▶ [WHAT IS NEEDED]
The stretch from the line with "<span>Hi there, I'm Paras Sharma</span>" through the line with "candidate hiring process<br>" in the records below: write it out exactly, and nothing else.
== EXTRACTED MATERIAL ==
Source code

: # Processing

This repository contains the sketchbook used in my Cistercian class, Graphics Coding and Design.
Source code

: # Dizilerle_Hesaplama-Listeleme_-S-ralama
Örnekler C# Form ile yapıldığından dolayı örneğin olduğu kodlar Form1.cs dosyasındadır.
===
== EXTRACTED MATERIAL ==
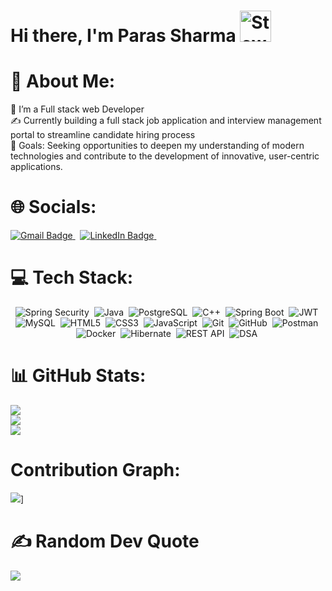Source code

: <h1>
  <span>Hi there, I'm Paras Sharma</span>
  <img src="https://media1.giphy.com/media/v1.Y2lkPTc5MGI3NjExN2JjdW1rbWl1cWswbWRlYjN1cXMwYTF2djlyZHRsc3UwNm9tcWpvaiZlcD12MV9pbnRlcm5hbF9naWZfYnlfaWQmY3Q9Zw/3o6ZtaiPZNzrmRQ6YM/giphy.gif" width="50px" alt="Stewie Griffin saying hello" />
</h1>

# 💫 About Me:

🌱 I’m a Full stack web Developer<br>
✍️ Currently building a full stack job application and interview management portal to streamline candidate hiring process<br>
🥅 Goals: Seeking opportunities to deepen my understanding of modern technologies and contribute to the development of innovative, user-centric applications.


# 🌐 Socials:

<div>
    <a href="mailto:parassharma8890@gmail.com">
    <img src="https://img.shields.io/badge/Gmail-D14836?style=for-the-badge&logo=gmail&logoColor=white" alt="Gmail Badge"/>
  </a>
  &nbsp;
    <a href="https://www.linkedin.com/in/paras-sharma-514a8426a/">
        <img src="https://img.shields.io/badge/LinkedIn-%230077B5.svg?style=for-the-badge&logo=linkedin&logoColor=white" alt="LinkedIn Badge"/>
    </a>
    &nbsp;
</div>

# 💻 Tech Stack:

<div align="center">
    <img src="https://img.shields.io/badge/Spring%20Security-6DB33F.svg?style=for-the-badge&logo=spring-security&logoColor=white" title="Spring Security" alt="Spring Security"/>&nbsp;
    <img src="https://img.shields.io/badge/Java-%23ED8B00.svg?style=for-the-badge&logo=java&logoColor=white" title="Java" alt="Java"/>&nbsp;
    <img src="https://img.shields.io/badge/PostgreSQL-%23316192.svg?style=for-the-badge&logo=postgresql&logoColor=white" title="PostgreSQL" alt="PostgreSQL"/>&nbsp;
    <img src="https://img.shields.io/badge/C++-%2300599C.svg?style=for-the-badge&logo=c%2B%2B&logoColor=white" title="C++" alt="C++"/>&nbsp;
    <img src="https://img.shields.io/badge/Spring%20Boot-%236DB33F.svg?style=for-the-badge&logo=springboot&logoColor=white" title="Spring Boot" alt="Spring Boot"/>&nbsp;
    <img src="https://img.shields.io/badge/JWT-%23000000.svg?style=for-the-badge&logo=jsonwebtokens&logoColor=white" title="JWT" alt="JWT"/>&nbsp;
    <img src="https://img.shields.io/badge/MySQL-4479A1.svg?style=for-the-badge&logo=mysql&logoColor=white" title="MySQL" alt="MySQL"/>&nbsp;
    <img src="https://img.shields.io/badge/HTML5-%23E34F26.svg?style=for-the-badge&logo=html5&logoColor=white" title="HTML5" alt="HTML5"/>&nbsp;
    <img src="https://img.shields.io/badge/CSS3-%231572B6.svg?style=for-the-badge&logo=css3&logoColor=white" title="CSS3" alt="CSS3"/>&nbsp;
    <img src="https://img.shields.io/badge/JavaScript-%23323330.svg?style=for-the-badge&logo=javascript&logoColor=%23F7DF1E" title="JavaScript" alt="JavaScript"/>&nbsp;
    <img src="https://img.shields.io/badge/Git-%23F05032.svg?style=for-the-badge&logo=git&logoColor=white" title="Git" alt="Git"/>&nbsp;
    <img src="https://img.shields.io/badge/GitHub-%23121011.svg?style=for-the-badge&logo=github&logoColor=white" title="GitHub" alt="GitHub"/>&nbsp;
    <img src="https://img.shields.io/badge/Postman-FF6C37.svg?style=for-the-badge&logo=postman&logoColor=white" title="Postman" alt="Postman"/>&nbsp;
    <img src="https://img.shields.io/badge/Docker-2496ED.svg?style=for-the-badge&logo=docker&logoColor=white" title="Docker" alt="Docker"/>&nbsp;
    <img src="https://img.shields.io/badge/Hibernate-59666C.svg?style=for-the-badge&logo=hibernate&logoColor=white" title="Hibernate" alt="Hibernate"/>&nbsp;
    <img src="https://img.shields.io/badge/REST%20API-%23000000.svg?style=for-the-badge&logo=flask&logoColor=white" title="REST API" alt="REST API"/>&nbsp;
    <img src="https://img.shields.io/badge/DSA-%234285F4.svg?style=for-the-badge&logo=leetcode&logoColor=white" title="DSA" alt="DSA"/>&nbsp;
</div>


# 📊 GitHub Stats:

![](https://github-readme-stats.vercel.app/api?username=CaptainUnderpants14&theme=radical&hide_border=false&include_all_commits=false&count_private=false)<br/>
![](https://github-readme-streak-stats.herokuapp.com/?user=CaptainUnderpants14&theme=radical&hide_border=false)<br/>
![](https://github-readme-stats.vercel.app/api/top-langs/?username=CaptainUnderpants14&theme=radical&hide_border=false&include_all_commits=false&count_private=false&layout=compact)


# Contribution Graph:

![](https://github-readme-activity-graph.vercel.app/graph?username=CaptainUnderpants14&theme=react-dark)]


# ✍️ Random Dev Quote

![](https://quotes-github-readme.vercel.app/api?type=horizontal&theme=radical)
===
▶ [EXPECTED ANSWER]
  <span>Hi there, I'm Paras Sharma</span>
  <img src="https://media1.giphy.com/media/v1.Y2lkPTc5MGI3NjExN2JjdW1rbWl1cWswbWRlYjN1cXMwYTF2djlyZHRsc3UwNm9tcWpvaiZlcD12MV9pbnRlcm5hbF9naWZfYnlfaWQmY3Q9Zw/3o6ZtaiPZNzrmRQ6YM/giphy.gif" width="50px" alt="Stewie Griffin saying hello" />
</h1>

# 💫 About Me:

🌱 I’m a Full stack web Developer<br>
✍️ Currently building a full stack job application and interview management portal to streamline candidate hiring process<br>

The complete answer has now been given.